# Crashlytics

In [21]:
try:
    import pyspark
except ModuleNotFoundError:
    !pip3 install pyspark
    import pyspark
try:
    import pandas as pd
except ModuleNotFoundError:
    !pip3 install pandas
    import pandas as pd
    import csv
try:
    import matplotlib.pyplot as plt
except ModuleNotFoundError:
    !pip3 install matplotlib
    import matplotlib.pyplot as plt

In [2]:
from pyspark import SparkContext
from pyspark.sql import SparkSession
from pyspark.sql.types import StructField, StructType, StringType, LongType, IntegerType, FloatType
import pyspark.sql.functions as F
from pyspark.sql.types import *
from pyspark.ml import Pipeline
from pyspark.ml.classification import DecisionTreeClassifier
from pyspark.ml.feature import OneHotEncoder, StringIndexer, VectorAssembler, IndexToString, PCA
from pyspark.ml.evaluation import MulticlassClassificationEvaluator, BinaryClassificationEvaluator

In [3]:
#May need to install java for this to work
ss=SparkSession.builder.master("local").appName("crashlytics").getOrCreate()

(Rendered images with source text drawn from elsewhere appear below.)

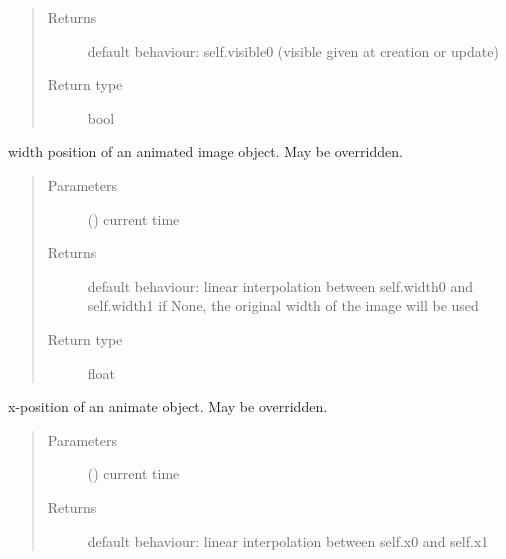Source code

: \documentclass[letterpaper,10pt,english]{sphinxmanual}
\begin{document}
\begin{fulllineitems}
\begin{fulllineitems}
\begin{quote}
\begin{description}
\item[{Returns}] \leavevmode
{} \textendash{} default behaviour: self.visible0 (visible given at creation or update)

\item[{Return type}] \leavevmode
bool

\end{description}\end{quote}

\end{fulllineitems}


\begin{fulllineitems}
\label{\detokenize{Reference:salabim.Animate.width}}
width position of an animated image object. May be overridden.
\begin{quote}\begin{description}
\item[{Parameters}] \leavevmode
{} () \textendash{} current time

\item[{Returns}] \leavevmode
{} \textendash{} default behaviour: linear interpolation between self.width0 and self.width1 
if None, the original width of the image will be used

\item[{Return type}] \leavevmode
float

\end{description}\end{quote}

\end{fulllineitems}


\begin{fulllineitems}
\label{\detokenize{Reference:salabim.Animate.x}}
x-position of an animate object. May be overridden.
\begin{quote}\begin{description}
\item[{Parameters}] \leavevmode
{} () \textendash{} current time

\item[{Returns}] \leavevmode
{} \textendash{} default behaviour: linear interpolation between self.x0 and self.x1


\end{description}
\end{quote}
\end{fulllineitems}
\end{fulllineitems}
\end{document}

23/11/09 13:36:06 WARN Utils: Your hostname, elliottmac.local resolves to a loopback address: 127.0.0.1; using 104.39.47.166 instead (on interface en0)
23/11/09 13:36:06 WARN Utils: Set SPARK_LOCAL_IP if you need to bind to another address
Setting default log level to "WARN".
To adjust logging level use sc.setLogLevel(newLevel). For SparkR, use setLogLevel(newLevel).
23/11/09 13:36:07 WARN NativeCodeLoader: Unable to load native-hadoop library for your platform... using builtin-java classes where applicable


In [4]:
raw_df = ss.read.csv("smallest_crash_data.csv", header=True, inferSchema=True)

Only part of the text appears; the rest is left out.